Hi All,
My data set has following fields
Customer_ID(Primary key) MCG_1 MCG_2 MCG_3 MCG_4 MCG_5
The 5 attributes MCG_1 to MCG_5 are row wise ranks based on customer spends in 5 merchant category groups(Shopping/Restaurants etc) also
containing ties and blanks.
Sample dataset:
Cust_ID,MCG_1,MCG_2,MCG_3,MCG_4,MCG_5,
3589,2,5,1,3,4,
1366,1.5,1.5,4,3,5,
6144,,1,2,4,3
I need to create 5 variables in the dataset which will give me variable names based on their ranks;and both the variable names in case of ties(eg 2nd record below)
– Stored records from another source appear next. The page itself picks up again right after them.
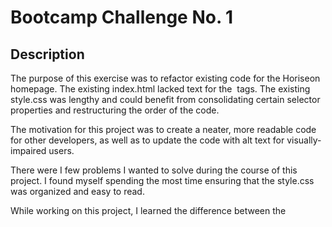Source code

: # Bootcamp Challenge No. 1 

## Description

The purpose of this exercise was to refactor existing code for the Horiseon homepage. The existing index.html lacked <alt> text for the <img> tags. The existing style.css was lengthy and could benefit from consolidating certain selector properties and restructuring the order of the code.

The motivation for this project was to create a neater, more readable code for other developers, as well as to update the code with alt text for visually-impaired users. 

There were I few problems I wanted to solve during the course of this project. I found myself spending the most time ensuring that the style.css was organized and easy to read. 

While working on this project, I learned the difference between the <title> and <alt> tags. Because the background image under the .hero class selector was in not in the index.html, I did not think the <div> would take an <alt> tag. After a bit of Googling, I believed <title> to accomplish a similar function as <alt>, but later learned that <title> does not necessarily always work with screen readers. I ended up including the <alt> tag in the <div> containing the background image.

## Installation

n/a 

## Usage

n/a

## Credits

n/a

## License

Please refer to the LICENSE in the repo.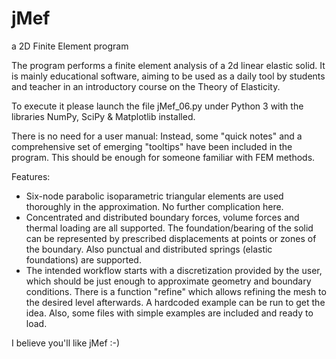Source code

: # jMef
a 2D Finite Element program

The program performs a finite element analysis of a 2d linear elastic solid.
It is mainly educational software, aiming to be used as a daily tool by
students and teacher in an introductory course on the Theory of Elasticity.

To execute it please launch the file jMef_06.py under Python 3 with the 
libraries NumPy, SciPy & Matplotlib installed. 

There is no need for a user manual:  Instead, some "quick notes" and a 
comprehensive set of emerging "tooltips" have been included in the 
program. This should be enough for someone familiar with FEM methods.

Features:
- Six-node parabolic isoparametric triangular elements are used thoroughly
in the approximation. No further complication here.
- Concentrated and distributed boundary forces, volume forces and thermal 
loading are all supported. The foundation/bearing of the solid can be 
represented by prescribed displacements at points or zones of the
boundary. Also punctual and distributed springs (elastic foundations) are
supported. 
- The intended workflow starts with a discretization provided by the user,
which should be just enough to approximate geometry and boundary conditions.
There is a function "refine" which allows refining the mesh to the desired
level afterwards. A hardcoded example can be run to get the idea. Also,
some files with simple examples are included and ready to load.

I believe you'll like jMef :-)
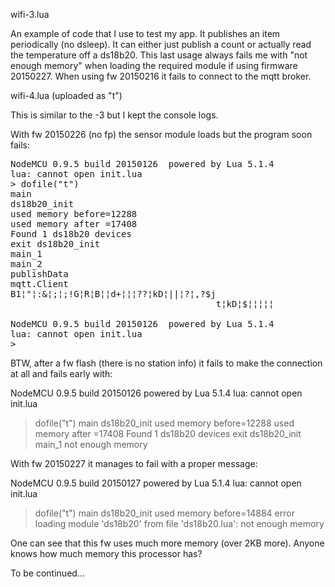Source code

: wifi-3.lua

  An example of code that I use to test my app. It publishes an item periodically (no dsleep).
  It can either just publish a count or actually read the temperature off a ds18b20. This last usage always
  fails me with "not enough memory" when loading the required module if using firmware 20150227.
  When using fw 20150216 it fails to connect to the mqtt broker.

wifi-4.lua (uploaded as "t")

 This is similar to the -3 but I kept the console logs.

  With fw 20150226 (no fp) the sensor module loads but the program soon fails:
<pre>
NodeMCU 0.9.5 build 20150126  powered by Lua 5.1.4
lua: cannot open init.lua
> dofile("t")
main
ds18b20_init
used memory before=12288
used memory after =17408
Found 1 ds18b20 devices
exit ds18b20_init
main_1
main_2
publishData
mqtt.Client
B1¦"¦:&¦;¦;!G¦R¦B¦¦d+¦¦¦??¦kD¦||¦?¦,?$j
                                       t¦kD¦$¦¦¦¦¦

NodeMCU 0.9.5 build 20150126  powered by Lua 5.1.4
lua: cannot open init.lua
>
</pre>
  BTW, after a fw flash (there is no station info) it fails to make the connection at all
and fails early with:

NodeMCU 0.9.5 build 20150126  powered by Lua 5.1.4
lua: cannot open init.lua
> dofile("t")
main
ds18b20_init
used memory before=12288
used memory after =17408
Found 1 ds18b20 devices
exit ds18b20_init
main_1
not enough memory
>

  With fw 20150227 it manages to fail with a proper message:

NodeMCU 0.9.5 build 20150127  powered by Lua 5.1.4
lua: cannot open init.lua
> dofile("t")
main
ds18b20_init
used memory before=14884
error loading module 'ds18b20' from file 'ds18b20.lua':
        not enough memory
>

  One can see that this fw uses much more memory (over 2KB more).
  Anyone knows how much memory this processor has?

To be continued...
How can I do it in Base SAS ?
Intended outcome:
Cust_ID | Rank1 | Rank2 | Rank3 | Rank4 | Rank5 |
3589 | MCG_3 | MCG_1 | MCG_4 | MCG_5 | MCG_2 |
1366 | MCG_1/MCG_2 | MCG_4 | MCG_3 | MCG_5 | |
6144 | MCG_2 | MCG_3 | MCG_5 | MCG_4 |
Thanks,
Shalini
I think that the following will do what you want:
data want (drop=MCG_1-MCG_5);
set have;
array _r(*) MCG_1-MCG_5;
array rank(5) $11.;
call missing (of rank(*));
do _n_=1 to dim(_r);
if not missing(_r(_n_)) then do;
if int(_r(_n_)) eq _r(_n_) then rank(_r(_n_))=vname(_r(_n_));
else if missing(rank(int(_r(_n_)))) then rank(int(_r(_n_)))=
vname(_r(int(_r(_n_))));
else rank(int(_r(_n_)))=catx('/',rank(int(_r(_n_))),
vname(_r(_n_)));
end;
end;
run;
Thanks a lot Arthur for your help..
When I increased the attributes from 5 to 11, the code provides incorrect output in case of ties.
For eg:
Cust_ID,MCG_1,MCG_2,MCG_3,MCG_4,MCG_5,MCG_6,MCG_7,MCG_8,MCG_9,MCG_10,MCG_11,
3478,2.5,2.5,2.5,9.5,9.5,8,,2.5,5.5,7,5.5
the code gives below output:
Rank1-(blank), Rank2- MCG_2/MCG_2/MCG_3/MCG_8
Rank3-(blank), Rank4- (blank),
Rank5 - MCG_5/MCG_11, Rank6 - (blank),
Rank7 - MCG_10, Rank8 - MCG_6,
Rank9 -MCG_9/MCG_5 , Rank10 - (blank), Rank11 - (blank)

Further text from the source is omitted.